Ci vuole un certo fegato per affrontare il tema del futuro dell’automobile all’indomani della nuova doccia fredda arrivata con i dati Istat sulla produzione industriale sul mese di aprile: in un contesto generale negativo (-0,7%), l’automotive ha un vero tracollo, segnando un -17,1% sul 2018. Dai dati sul primo trimestre 2019 di Unioncamere Piemonte, sempre di ieri, è confermata la difficoltà del comparto dei trasporti, che affligge soprattutto Torino.

Il coraggio però non sembra mancare alla Fiom Cgil, che continua a battersi per i lavoratori dell’industria metalmeccanica. Oggi, 11 giugno, alla Fabbrica delle E, alla presenza del segretario generale Cgil Maurizio Landini e della segretaria generale Fiom Francesca Re David, si è tenuto il convegno nazionale del sindacato “Per il futuro dell’auto”, in cui si presenta la ricerca su Fca, Cnhi e Magneti Marelli, in collaborazione con la Fondazione Sabattini: l’inchiesta “Il mestiere dell’auto“, che ha coinvolto quasi 10mila lavoratori, è una delle più significative condotte in Italia negli ultimi decenni, e la più ampia realizzata nel settore.
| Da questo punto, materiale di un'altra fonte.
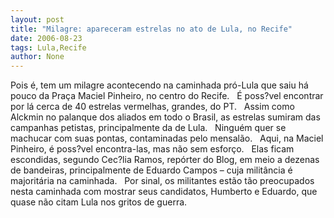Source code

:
 ```yaml
---
layout: post
title: "Milagre: apareceram estrelas no ato de Lula, no Recife"
date: 2006-08-23
tags: Lula,Recife
author: None
---
```

Pois é, tem um milagre acontecendo na caminhada pró-Lula que saiu há pouco da Praça Maciel Pinheiro, no centro do Recife.
&nbsp;
É poss?vel encontrar por lá cerca de 40 estrelas vermelhas, grandes, do PT.
&nbsp;
Assim como Alckmin no palanque dos aliados em todo o Brasil, as estrelas sumiram das campanhas petistas, principalmente da de Lula.
&nbsp;
Ninguém quer se machucar com suas pontas,&nbsp;contaminadas pelo mensalão.
&nbsp;
Aqui, na Maciel Pinheiro, é poss?vel encontra-las, mas não sem esforço. 
&nbsp;
Elas ficam escondidas, segundo Cec?lia Ramos, repórter do Blog, em meio a dezenas de bandeiras, principalmente de Eduardo Campos – cuja militância é majoritária na caminhada.
&nbsp;
Por sinal, os militantes estão tão preocupados nesta caminhada com mostrar seus candidatos, Humberto e Eduardo, que quase não citam Lula nos gritos de guerra. 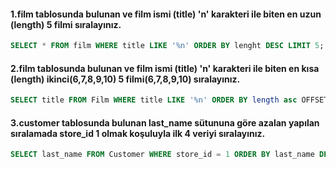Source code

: #### 1.film tablosunda bulunan ve film ismi (title) 'n' karakteri ile biten en uzun (length) 5 filmi sıralayınız.
```sql 
SELECT * FROM film WHERE title LIKE '%n' ORDER BY lenght DESC LIMIT 5;
``` 

#### 2.film tablosunda bulunan ve film ismi (title) 'n' karakteri ile biten en kısa (length) ikinci(6,7,8,9,10) 5 filmi(6,7,8,9,10) sıralayınız.
```sql 
SELECT title FROM Film WHERE title LIKE '%n' ORDER BY length asc OFFSET 5 LIMIT 5;
``` 

#### 3.customer tablosunda bulunan last_name sütununa göre azalan yapılan sıralamada store_id 1 olmak koşuluyla ilk 4 veriyi sıralayınız.
```sql 
SELECT last_name FROM Customer WHERE store_id = 1 ORDER BY last_name DESC LIMIT 4;
``` 


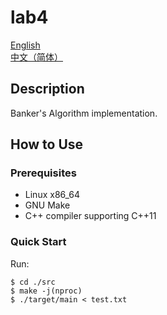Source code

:# lab4

[English](./README.md)  
[中文（简体）](./README.zh-Hans.md)

## Description

Banker's Algorithm implementation.

## How to Use

### Prerequisites

+ Linux x86_64
+ GNU Make
+ C++ compiler supporting C++11

### Quick Start

Run:

```shell
$ cd ./src
$ make -j(nproc)
$ ./target/main < test.txt
```

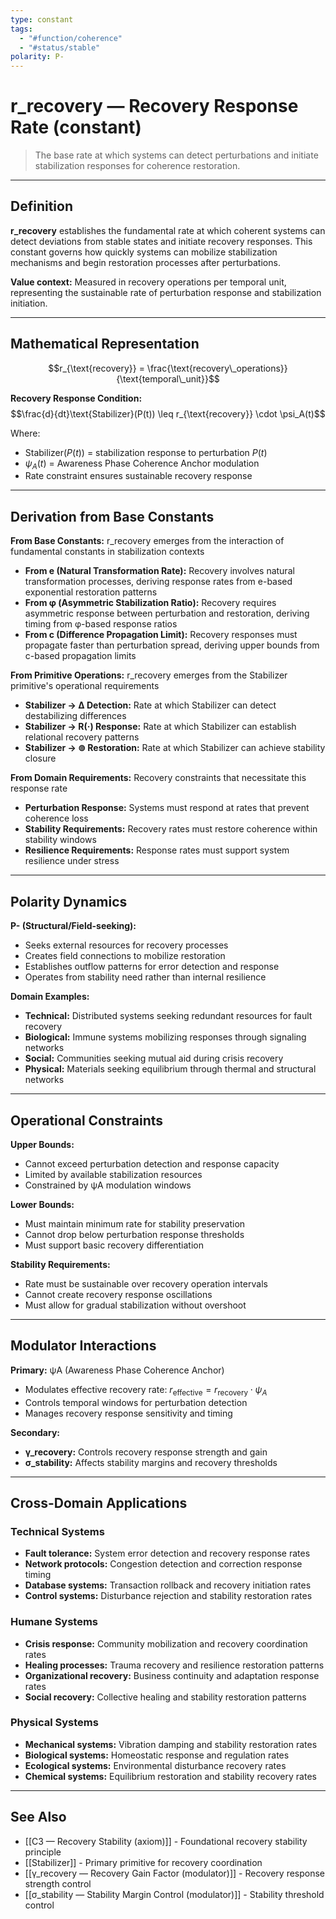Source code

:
 ```yaml
---
type: constant
tags:
  - "#function/coherence"
  - "#status/stable"
polarity: P-
---
```


# r_recovery — Recovery Response Rate (constant)

> The base rate at which systems can detect perturbations and initiate stabilization responses for coherence restoration.

---

## Definition

**r_recovery** establishes the fundamental rate at which coherent systems can detect deviations from stable states and initiate recovery responses. This constant governs how quickly systems can mobilize stabilization mechanisms and begin restoration processes after perturbations.

**Value context:** Measured in recovery operations per temporal unit, representing the sustainable rate of perturbation response and stabilization initiation.

---

## Mathematical Representation

$$r_{\text{recovery}} = \frac{\text{recovery\_operations}}{\text{temporal\_unit}}$$

**Recovery Response Condition:**
$$\frac{d}{dt}\text{Stabilizer}(P(t)) \leq r_{\text{recovery}} \cdot \psi_A(t)$$

Where:
- $\text{Stabilizer}(P(t))$ = stabilization response to perturbation $P(t)$
- $\psi_A(t)$ = Awareness Phase Coherence Anchor modulation
- Rate constraint ensures sustainable recovery response

---

## Derivation from Base Constants

**From Base Constants:** r_recovery emerges from the interaction of fundamental constants in stabilization contexts
- **From e (Natural Transformation Rate):** Recovery involves natural transformation processes, deriving response rates from e-based exponential restoration patterns
- **From φ (Asymmetric Stabilization Ratio):** Recovery requires asymmetric response between perturbation and restoration, deriving timing from φ-based response ratios
- **From c (Difference Propagation Limit):** Recovery responses must propagate faster than perturbation spread, deriving upper bounds from c-based propagation limits

**From Primitive Operations:** r_recovery emerges from the Stabilizer primitive's operational requirements
- **Stabilizer → ∆ Detection:** Rate at which Stabilizer can detect destabilizing differences
- **Stabilizer → R(·) Response:** Rate at which Stabilizer can establish relational recovery patterns
- **Stabilizer → ⊚ Restoration:** Rate at which Stabilizer can achieve stability closure

**From Domain Requirements:** Recovery constraints that necessitate this response rate
- **Perturbation Response:** Systems must respond at rates that prevent coherence loss
- **Stability Requirements:** Recovery rates must restore coherence within stability windows
- **Resilience Requirements:** Response rates must support system resilience under stress

---

## Polarity Dynamics

**P- (Structural/Field-seeking):**
- Seeks external resources for recovery processes
- Creates field connections to mobilize restoration
- Establishes outflow patterns for error detection and response
- Operates from stability need rather than internal resilience

**Domain Examples:**
- **Technical:** Distributed systems seeking redundant resources for fault recovery
- **Biological:** Immune systems mobilizing responses through signaling networks
- **Social:** Communities seeking mutual aid during crisis recovery
- **Physical:** Materials seeking equilibrium through thermal and structural networks

---

## Operational Constraints

**Upper Bounds:**
- Cannot exceed perturbation detection and response capacity
- Limited by available stabilization resources
- Constrained by ψA modulation windows

**Lower Bounds:**
- Must maintain minimum rate for stability preservation
- Cannot drop below perturbation response thresholds
- Must support basic recovery differentiation

**Stability Requirements:**
- Rate must be sustainable over recovery operation intervals
- Cannot create recovery response oscillations
- Must allow for gradual stabilization without overshoot

---

## Modulator Interactions

**Primary:** ψA (Awareness Phase Coherence Anchor)
- Modulates effective recovery rate: $r_{\text{effective}} = r_{\text{recovery}} \cdot \psi_A$
- Controls temporal windows for perturbation detection
- Manages recovery response sensitivity and timing

**Secondary:**
- **γ_recovery:** Controls recovery response strength and gain
- **σ_stability:** Affects stability margins and recovery thresholds

---

## Cross-Domain Applications

### Technical Systems
- **Fault tolerance:** System error detection and recovery response rates
- **Network protocols:** Congestion detection and correction response timing
- **Database systems:** Transaction rollback and recovery initiation rates
- **Control systems:** Disturbance rejection and stability restoration rates

### Humane Systems
- **Crisis response:** Community mobilization and recovery coordination rates
- **Healing processes:** Trauma recovery and resilience restoration patterns
- **Organizational recovery:** Business continuity and adaptation response rates
- **Social recovery:** Collective healing and stability restoration patterns

### Physical Systems
- **Mechanical systems:** Vibration damping and stability restoration rates
- **Biological systems:** Homeostatic response and regulation rates
- **Ecological systems:** Environmental disturbance recovery rates
- **Chemical systems:** Equilibrium restoration and stability recovery rates

---

## See Also

- [[C3 — Recovery Stability (axiom)]] - Foundational recovery stability principle
- [[Stabilizer]] - Primary primitive for recovery coordination
- [[γ_recovery — Recovery Gain Factor (modulator)]] - Recovery response strength control
- [[σ_stability — Stability Margin Control (modulator)]] - Stability threshold control
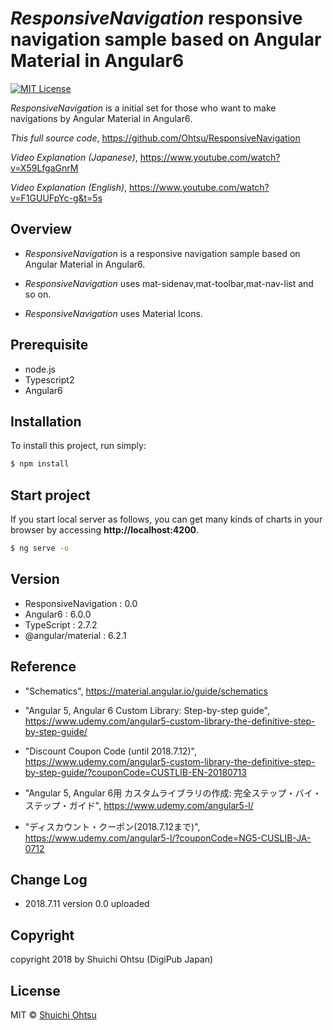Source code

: # _ResponsiveNavigation_ responsive navigation sample based on Angular Material in Angular6
[![MIT License](http://img.shields.io/badge/license-MIT-blue.svg?style=flat)](LICENSE)


_ResponsiveNavigation_ is a initial set for those who want to make navigations by Angular Material in Angular6.

_This full source code_,
<https://github.com/Ohtsu/ResponsiveNavigation>

_Video Explanation (Japanese)_,
<https://www.youtube.com/watch?v=X59LfgaGnrM>

_Video Explanation (English)_,
<https://www.youtube.com/watch?v=F1GUUFpYc-g&t=5s>


## Overview 
   - _ResponsiveNavigation_ is a responsive navigation sample based on Angular Material in Angular6.

   - _ResponsiveNavigation_ uses mat-sidenav,mat-toolbar,mat-nav-list and so on.

   - _ResponsiveNavigation_ uses Material Icons.
  

## Prerequisite

   - node.js
   - Typescript2
   - Angular6


## Installation

To install this project, run simply:

```bash
$ npm install 
```
## Start project

If you start local server as follows, you can get many kinds of charts in your browser by accessing **http://localhost:4200**.


```bash
$ ng serve -o
```


## Version

   - ResponsiveNavigation       : 0.0
   - Angular6                   : 6.0.0
   - TypeScript                 : 2.7.2
   - @angular/material          : 6.2.1



## Reference

- "Schematics", 
<https://material.angular.io/guide/schematics>

- "Angular 5, Angular 6 Custom Library: Step-by-step guide", 
<https://www.udemy.com/angular5-custom-library-the-definitive-step-by-step-guide/>

- "Discount Coupon Code (until 2018.7.12)", 
<https://www.udemy.com/angular5-custom-library-the-definitive-step-by-step-guide/?couponCode=CUSTLIB-EN-20180713>

- "Angular 5, Angular 6用 カスタムライブラリの作成: 完全ステップ・バイ・ステップ・ガイド", 
<https://www.udemy.com/angular5-l/>

- "ディスカウント・クーポン(2018.7.12まで)", 
<https://www.udemy.com/angular5-l/?couponCode=NG5-CUSLIB-JA-0712>


## Change Log

 - 2018.7.11 version 0.0 uploaded 

## Copyright

copyright 2018 by Shuichi Ohtsu (DigiPub Japan)


## License

MIT © [Shuichi Ohtsu](ohtsu@digipub-net.com)
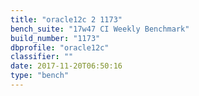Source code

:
 ```yaml
---
title: "oracle12c 2 1173"
bench_suite: "17w47 CI Weekly Benchmark"
build_number: "1173"
dbprofile: "oracle12c"
classifier: ""
date: 2017-11-20T06:50:16
type: "bench"
---
```

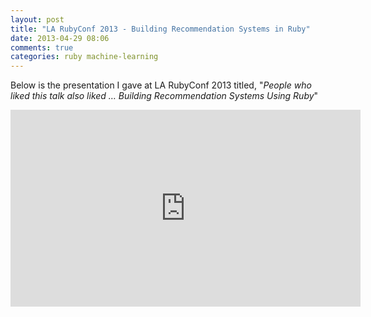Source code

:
 ```yaml
---
layout: post
title: "LA RubyConf 2013 - Building Recommendation Systems in Ruby"
date: 2013-04-29 08:06
comments: true
categories: ruby machine-learning
---
```


Below is the presentation I gave at LA RubyConf 2013 titled, "_People who liked this talk also liked … Building Recommendation Systems Using Ruby_"

<iframe width="560" height="315" src="http://www.youtube.com/embed/fh1y1BUTJxE" frameborder="0" allowfullscreen></iframe>

<script async class="speakerdeck-embed" data-id="2438b36061a7013038f7123139414c5a" data-ratio="1.2994923857868" src="//speakerdeck.com/assets/embed.js"></script>

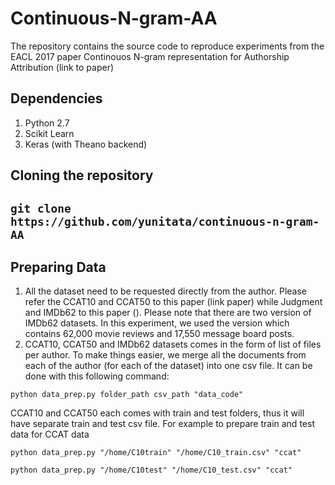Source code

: # Continuous-N-gram-AA
The repository contains the source code to reproduce experiments from the EACL 2017 paper Continouos N-gram representation for Authorship Attribution (link to paper)

Dependencies
------------
1. Python 2.7
2. Scikit Learn
3. Keras (with Theano backend)

Cloning the repository
----------------------
```git clone https://github.com/yunitata/continuous-n-gram-AA```
----------------------------------------------------------------------

Preparing Data
--------------
1. All the dataset need to be requested directly from the author. Please refer the CCAT10 and CCAT50 to this paper (link paper) while Judgment and IMDb62 to this paper (). Please note that there are two version of IMDb62 datasets. In this experiment, we used the version which contains 62,000 movie reviews and 17,550 message board posts.
2. CCAT10, CCAT50 and IMDb62 datasets comes in the form of list of files per author. To make things easier, we merge all the documents from each of the author (for each of the dataset) into one csv file. It can be done with this following command:

```python data_prep.py folder_path csv_path "data_code"```

CCAT10 and CCAT50 each comes with train and test folders, thus it will have separate train and test csv file.
For example to prepare train and test data for CCAT data

```python data_prep.py "/home/C10train" "/home/C10_train.csv" "ccat"```

```python data_prep.py "/home/C10test" "/home/C10_test.csv" "ccat"```

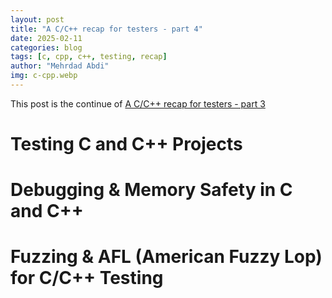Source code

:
 ```yaml
---
layout: post
title: "A C/C++ recap for testers - part 4"
date: 2025-02-11
categories: blog
tags: [c, cpp, c++, testing, recap]
author: "Mehrdad Abdi"
img: c-cpp.webp
---
```


This post is the continue of [A C/C++ recap for testers - part 3](/recap-c-cpp-3/)

# Testing C and C++ Projects

# Debugging & Memory Safety in C and C++

# Fuzzing & AFL (American Fuzzy Lop) for C/C++ Testing


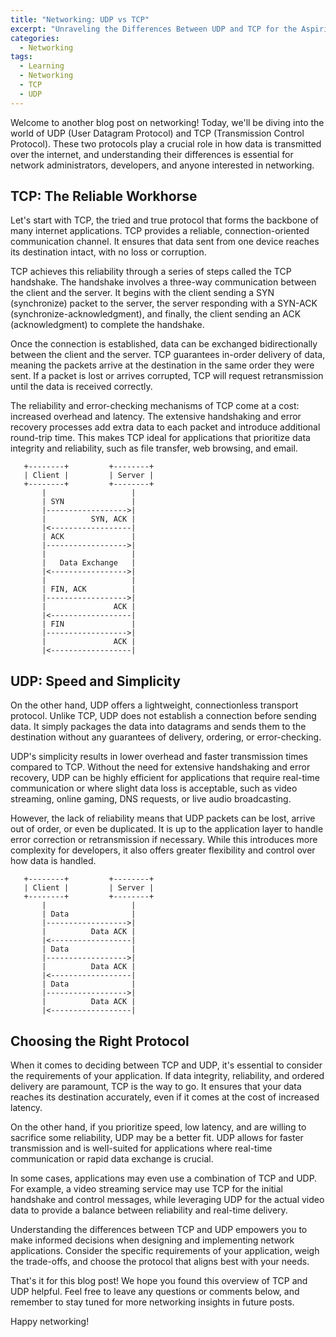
 ```yaml
---
title: "Networking: UDP vs TCP"
excerpt: "Unraveling the Differences Between UDP and TCP for the Aspiring Network Explorer"
categories:
  - Networking
tags:
  - Learning
  - Networking
  - TCP
  - UDP
---
```



Welcome to another blog post on networking! Today, we'll be diving into the world of UDP (User Datagram Protocol) and TCP (Transmission Control Protocol). These two protocols play a crucial role in how data is transmitted over the internet, and understanding their differences is essential for network administrators, developers, and anyone interested in networking.

## TCP: The Reliable Workhorse

Let's start with TCP, the tried and true protocol that forms the backbone of many internet applications. TCP provides a reliable, connection-oriented communication channel. It ensures that data sent from one device reaches its destination intact, with no loss or corruption.

TCP achieves this reliability through a series of steps called the TCP handshake. The handshake involves a three-way communication between the client and the server. It begins with the client sending a SYN (synchronize) packet to the server, the server responding with a SYN-ACK (synchronize-acknowledgment), and finally, the client sending an ACK (acknowledgment) to complete the handshake.

Once the connection is established, data can be exchanged bidirectionally between the client and the server. TCP guarantees in-order delivery of data, meaning the packets arrive at the destination in the same order they were sent. If a packet is lost or arrives corrupted, TCP will request retransmission until the data is received correctly.

The reliability and error-checking mechanisms of TCP come at a cost: increased overhead and latency. The extensive handshaking and error recovery processes add extra data to each packet and introduce additional round-trip time. This makes TCP ideal for applications that prioritize data integrity and reliability, such as file transfer, web browsing, and email.

```
   +--------+         +--------+
   | Client |         | Server |
   +--------+         +--------+
       |                   |
       | SYN               |
       |------------------>|
       |          SYN, ACK |
       |<------------------|
       | ACK               |
       |------------------>|
       |                   |
       |   Data Exchange   |
       |<----------------->|
       |                   |
       | FIN, ACK          |
       |------------------>|
       |               ACK |
       |<------------------|
       | FIN               |
       |------------------>|
       |               ACK |
       |<------------------|
```

## UDP: Speed and Simplicity

On the other hand, UDP offers a lightweight, connectionless transport protocol. Unlike TCP, UDP does not establish a connection before sending data. It simply packages the data into datagrams and sends them to the destination without any guarantees of delivery, ordering, or error-checking.

UDP's simplicity results in lower overhead and faster transmission times compared to TCP. Without the need for extensive handshaking and error recovery, UDP can be highly efficient for applications that require real-time communication or where slight data loss is acceptable, such as video streaming, online gaming, DNS requests, or live audio broadcasting.

However, the lack of reliability means that UDP packets can be lost, arrive out of order, or even be duplicated. It is up to the application layer to handle error correction or retransmission if necessary. While this introduces more complexity for developers, it also offers greater flexibility and control over how data is handled.

```
   +--------+         +--------+
   | Client |         | Server |
   +--------+         +--------+
       |                   |
       | Data              |
       |------------------>|
       |          Data ACK |
       |<------------------|
       | Data              |
       |------------------>|
       |          Data ACK |
       |<------------------|
       | Data              |
       |------------------>|
       |          Data ACK |
       |<------------------|
```

## Choosing the Right Protocol

When it comes to deciding between TCP and UDP, it's essential to consider the requirements of your application. If data integrity, reliability, and ordered delivery are paramount, TCP is the way to go. It ensures that your data reaches its destination accurately, even if it comes at the cost of increased latency.

On the other hand, if you prioritize speed, low latency, and are willing to sacrifice some reliability, UDP may be a better fit. UDP allows for faster transmission and is well-suited for applications where real-time communication or rapid data exchange is crucial.

In some cases, applications may even use a combination of TCP and UDP. For example, a video streaming service may use TCP for the initial handshake and control messages, while leveraging UDP for the actual video data to provide a balance between reliability and real-time delivery.

Understanding the differences between TCP and UDP empowers you to make informed decisions when designing and implementing network applications. Consider the specific requirements of your application, weigh the trade-offs, and choose the protocol that aligns best with your needs.

That's it for this blog post! We hope you found this overview of TCP and UDP helpful. Feel free to leave any questions or comments below, and remember to stay tuned for more networking insights in future posts.


Happy networking!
Dall’analisi, che si è concentrata in particolare sulle condizioni di lavoro in relazione all’applicazione del World Class Manufacturing (Wcm) e del sistema di progettazione ergonomica del lavoro Ergo-Uas, risultano alcuni dati positivi ma soprattutto criticità. Nel complesso emerge che il 60% dei dipendenti del gruppo considera le condizioni di lavoro invariate. I principali fattori migliorativi individuati  tra coloro che hanno indicato un miglioramento delle condizioni (12%), la maggiore attenzione alla sicurezza, il miglioramento di fattori ergonomici, il minor carico di lavoro e il fatto di non lavorare più in linea. I principali fattori peggiorativi individuati tra coloro che hanno notato un peggioramento delle condizioni (28%), maggior carico di lavoro, peggiore organizzazione del lavoro, peggioramento dei fattori ergonomici e del rapporto con i responsabili.

“A Mirafiori e Grugliasco i ritmi di lavoro sono indicati come la seconda causa del peggioramento delle condizioni di lavoro (51% e 45%) e il carico di lavoro è individuato come causa di peggioramento delle condizioni da una percentuale molto alta di intervistati”, ha affermato il ricercatore Matteo Rinaldini.

I lavoratori intervistati si sono dichiarati impauriti e in competizione.

Il segretario provinciale di Fiom Edi Lazzi inquadra così la situazione dell’automotive a Torino, ed esprime interesse per la notizia della riapertura delle trattative fra Fca e Renault:

Landini e Re David hanno lamentato la mancanza di rapporti con il Governo, in particolare sul tema della trattativa fra Fca e Renault, e invocato l’apertura di un tavolo.